* **TASK GOAL**:
Pick every line out of the entries below that has the string "center", and copy it.

━━━━━━━━━━

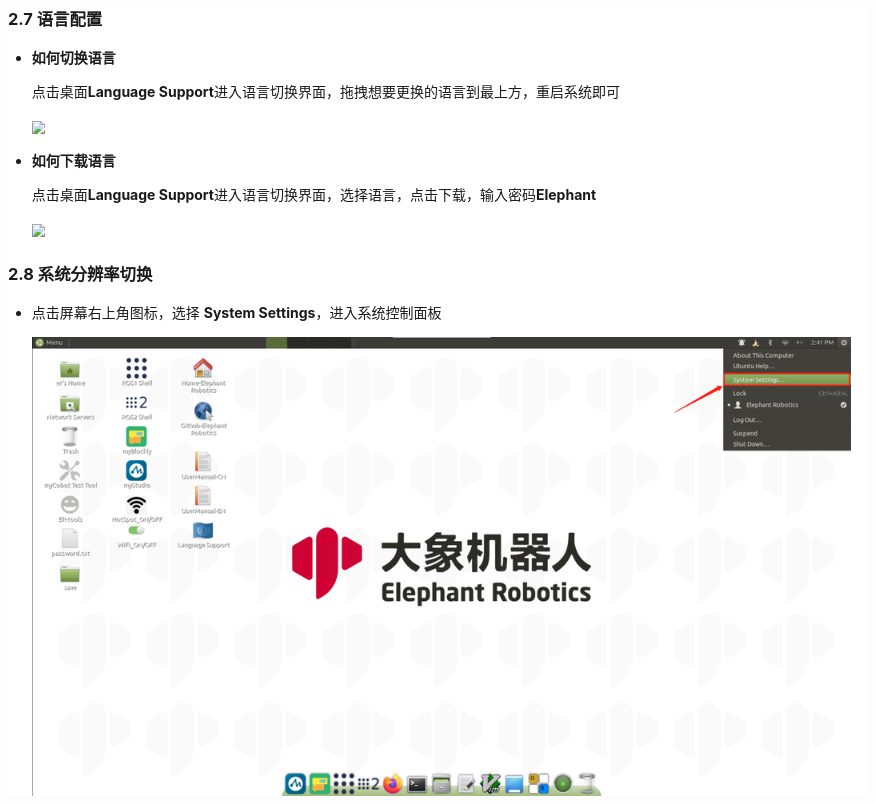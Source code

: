 ### 2.7 语言配置

- **如何切换语言**
  
  点击桌面**Language Support**进入语言切换界面，拖拽想要更换的语言到最上方，重启系统即可
  
  <img src="../../resourse/2-serialproduct/2.1-280/Pi//2.1.5.4/language-1.gif" align = "center"  style="zoom:80%;" />
  
- **如何下载语言**
  

  点击桌面**Language Support**进入语言切换界面，选择语言，点击下载，输入密码**Elephant**
  
  <img src="../../resourse/2-serialproduct/2.1-280/Pi//2.1.5.4/language-2.gif" align = "center"  style="zoom:80%;" />

### 2.8 系统分辨率切换

- 点击屏幕右上角图标，选择 **System Settings**，进入系统控制面板
  
  <img src="../../resourse/3-RobotKnowledge/3.5-ubuntu-system/3.5.2/display-1.png" align = "center"  style="zoom:80%;" />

━━━━━━━━━━

* **RESPONSE FOR THIS EXERCISE**:
  <img src="../../resourse/2-serialproduct/2.1-280/Pi//2.1.5.4/language-1.gif" align = "center"  style="zoom:80%;" />
  <img src="../../resourse/2-serialproduct/2.1-280/Pi//2.1.5.4/language-2.gif" align = "center"  style="zoom:80%;" />
  <img src="../../resourse/3-RobotKnowledge/3.5-ubuntu-system/3.5.2/display-1.png" align = "center"  style="zoom:80%;" />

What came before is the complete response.